WXML

July 2, 2019

Sections of Triply Periodic Surfaces- WXML Spring 2019

Taking Cross Sections of Triply Periodic Polyhedral Surfaces

This is a guest post by Benjamin Zielinski, based on work of his and Aadya Bhatnagar, mentored by Gabriel Dorfsman-Hopkins, Charles Camacho, Dami Lee, and Jayadev Athreya.

Perhaps the easiest way to visualize a triply periodic surface is to build one from scratch. The building blocks for polyhedral surfaces are polyhedra, typically platonic solids or archimedean solids. The constituent polyhedra can serve two roles in the resulting surface, either center or handle. Handles bridge between two centers, while centers can be connected to many handles.

 

As an example, we will build up the surface called cube-6. It receives this name because the centers are cubes and there are six handles connected to each center. To begin, we simply take a cube. We will call it a center and color it blue.
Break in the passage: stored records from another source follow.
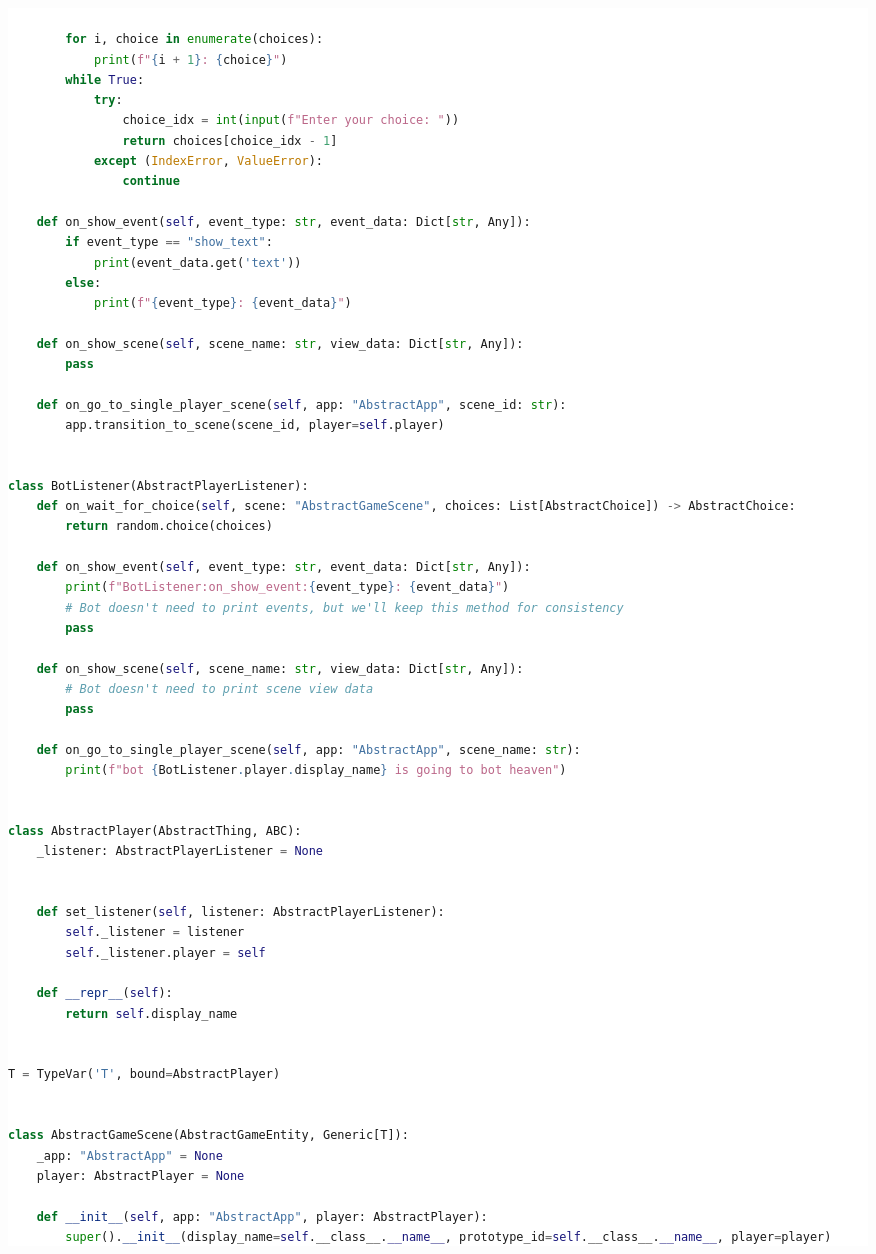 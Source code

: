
 ```python engine/lib.py

        for i, choice in enumerate(choices):
            print(f"{i + 1}: {choice}")
        while True:
            try:
                choice_idx = int(input(f"Enter your choice: "))
                return choices[choice_idx - 1]
            except (IndexError, ValueError):
                continue

    def on_show_event(self, event_type: str, event_data: Dict[str, Any]):
        if event_type == "show_text":
            print(event_data.get('text'))
        else:
            print(f"{event_type}: {event_data}")

    def on_show_scene(self, scene_name: str, view_data: Dict[str, Any]):
        pass

    def on_go_to_single_player_scene(self, app: "AbstractApp", scene_id: str):
        app.transition_to_scene(scene_id, player=self.player)


class BotListener(AbstractPlayerListener):
    def on_wait_for_choice(self, scene: "AbstractGameScene", choices: List[AbstractChoice]) -> AbstractChoice:
        return random.choice(choices)

    def on_show_event(self, event_type: str, event_data: Dict[str, Any]):
        print(f"BotListener:on_show_event:{event_type}: {event_data}")
        # Bot doesn't need to print events, but we'll keep this method for consistency
        pass

    def on_show_scene(self, scene_name: str, view_data: Dict[str, Any]):
        # Bot doesn't need to print scene view data
        pass

    def on_go_to_single_player_scene(self, app: "AbstractApp", scene_name: str):
        print(f"bot {BotListener.player.display_name} is going to bot heaven")


class AbstractPlayer(AbstractThing, ABC):
    _listener: AbstractPlayerListener = None


    def set_listener(self, listener: AbstractPlayerListener):
        self._listener = listener
        self._listener.player = self

    def __repr__(self):
        return self.display_name


T = TypeVar('T', bound=AbstractPlayer)


class AbstractGameScene(AbstractGameEntity, Generic[T]):
    _app: "AbstractApp" = None
    player: AbstractPlayer = None

    def __init__(self, app: "AbstractApp", player: AbstractPlayer):
        super().__init__(display_name=self.__class__.__name__, prototype_id=self.__class__.__name__, player=player)
```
Next, we glue a handle to each of the faces of the center. For cube-6, handles are cubes as well, and they will be colored pink. Notice that every face of the center will be covered in this process, so no blue will show through.

 

Then we add centers. We must follow the rule that handles touch exactly two centers. So, we add a blue center to the opposite face of the handle, as illustrated.

 

 

 

 

Now we cover all exposed blue faces with a handle. To build the entire surface, this process is repeated infinitely. This surface has the property that it is triply periodic. This means that cube-6 repeats itself in three distinct directions.

 

 

Notice that cube-6 does not fill all of space. It has gaps, and looks like an infinite jungle gym, or perhaps an infinite sponge. So, the question of cross sections naturally arises. In the animation below, we see a small portion of cube-6, and a plane with normal vector (1,1,1) is moving back and forth, so that we can visualize the intersections with cube-6. The intersection of a plane with a cube will be a polygon. When the plane intersects a center, it is drawn blue. Intersections with handles are pink.

 

 

Because cube-6 is triply periodic, and our normal vector is rational, moving our plane forward far enough will eventually get us a cross section exactly the same as the starting position. So, we can create closed loops of animation.

 

 

Now that we have looked at cube-6, we will investigate a surface called octa-8. It received this name because the centers are octahedron, and there are eight handles connected to every center.

This surface is built entirely of octahedron, and has small gaps between the handles. Taking cross sections using a plane with normal vector (1,1,1) we get the following animation.

If we change our plane so that the normal vector is (1,0,0) we will be looking through a vertex of the centers. Thus, taking these cross sections, moving through the octahedron centers will give us square slices that grow and then shrink.

The next surface we will examine is called octa-4. We can obtain octa-4 from octa-8 by removing half of the centers and handles. This leaves a less densely packed surface which has almost a 3D honeycomb pattern. For more images from different angles, look here.

We will take the same intersecting planes as with octa-8. Notice that shapes that occur look similar to the octa-8 animations, but with portions removed. Since the handles of octa-4 do not attach to every face of the centers, when we take intersecting planes with normal vector (1,0,0) we will see diagonal lines that alternate direction.

 

These animations are beautiful representations of fascinating mathematical objects, but they are certainly not exhaustive. There are infinite normal vectors we could look at, and many more triply periodic surfaces we could explore. There are no restrictions, and hopefully there will be many more exciting animations to share in the future!